Orientação é priorizar principais clientes, incluindo a Prefeitura de Florianópolis

À frente da estatal há cerca de seis meses, o diretor-presidente da Casan, Laudelino Bastos, recebeu do governador Jorginho Mello a missão de dar atenção aos dez principais clientes, incluindo a Prefeitura de Florianópolis.

“A orientação que tenho do governador é de dar toda a atenção que for necessária para Florianópolis. Passa a ser uma prioridade para a Casan, até porque ela tem uma remuneração gerada pela movimentação de água e de esgoto que se destaca frente aos outros municípios”, comenta Bastos.

Conforme o gestor, existe a consciência e a visão de que é preciso implantar mais quatro estações de tratamento de esgoto na cidade.

“Temos autorização do prefeito para estudar a questão da modelagem de locação de ativos, que facilitaria muito a execução dessas obras, porque se conseguirmos que sejam executadas por grupos financeiros e empreiteiras diferenciadas, teríamos a possibilidade de construir as quatro simultaneamente”, diz Bastos.

Diante do ultimato do prefeito de Florianópolis, Topázio Neto, Bastos promete colocar mãos à obra para não perder o contrato. A Casan estabeleceu um plano de metas e investimentos em saneamento básico para chegar a 90% de cobertura dois anos depois da exigência do prefeito Topázio.

“Estamos discutindo há algum tempo nos bastidores e o prefeito colocou a situação numa posição de xeque-mate: ou a Casan resolve o problema ou deixa outro chegar para resolver. A Casan tem efetiva consciência do débito histórico com Florianópolis”, admite Bastos.

“O governador também me pediu, particularmente, para dar total atenção ao assunto. Vamos conseguir entregar até 2028 os 90% de esgotamento e vencer esse xeque-mate”, afirma Bastos.

Estação do Rio Tavares está 70% concluída

A região Sul da Ilha será contemplada pela Casan com o SES do Rio Tavares. Atualmente, a obra tem 70% da parte civil concluída, incluindo novas redes e uma ETE (Estação de Tratamento de Esgoto).

“É uma obra muito importante e estamos aguardando a licença ambiental para fazer nova licitação e reiniciar a obra dentro do prazo estabelecido pelo prefeito”, confirma Bastos.

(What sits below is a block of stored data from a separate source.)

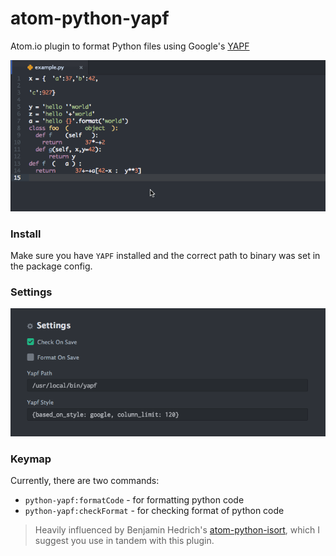 # atom-python-yapf
Atom.io plugin to format Python files using Google's [YAPF](https://github.com/google/yapf)

![Screenshot](https://raw.githubusercontent.com/blacktop/atom-python-yapf/master/example_formatting.gif)

### Install

Make sure you have `YAPF` installed and the correct path to binary was set in the package config.

### Settings

![settings](https://raw.githubusercontent.com/blacktop/atom-python-yapf/master/settings.png)

### Keymap

Currently, there are two commands:

* `python-yapf:formatCode` - for formatting python code
* `python-yapf:checkFormat` - for checking format of python code

> Heavily influenced by Benjamin Hedrich's [atom-python-isort](https://github.com/bh/atom-python-isort), which I suggest you use in tandem with this plugin.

A companhia promete retomar as obras ainda este ano. Com capacidade total de tratamento de 202 L/S,, a estação vai tratar 68 L/S, na primeira etapa, permitindo que sejam colocados em funcionamento 40 km de rede coletora e 3 mil ligações domiciliares já implantadas no Campeche.

Também para o Sul da Ilha, a companhia tem, em projeto, o SES Pântano do Sul, também com ETE própria.

“A situação do Sul da Ilha é crônica, difícil, mas vemos nela uma oportunidade de consolidar a relação da Casan com Florianópolis. Somos a empresa que tem a responsabilidade de cobrir o território com as soluções de esgotamento e de água e vamos fazer isso de maneira bem mais rápida do que vem fazendo atualmente”, reconhece o presidente da Casan.

Ainda conforme a estatal, atualmente, quatro estações estão em construção na Capital e, quando entregues, aumentarão a cobertura de 58% para 75%.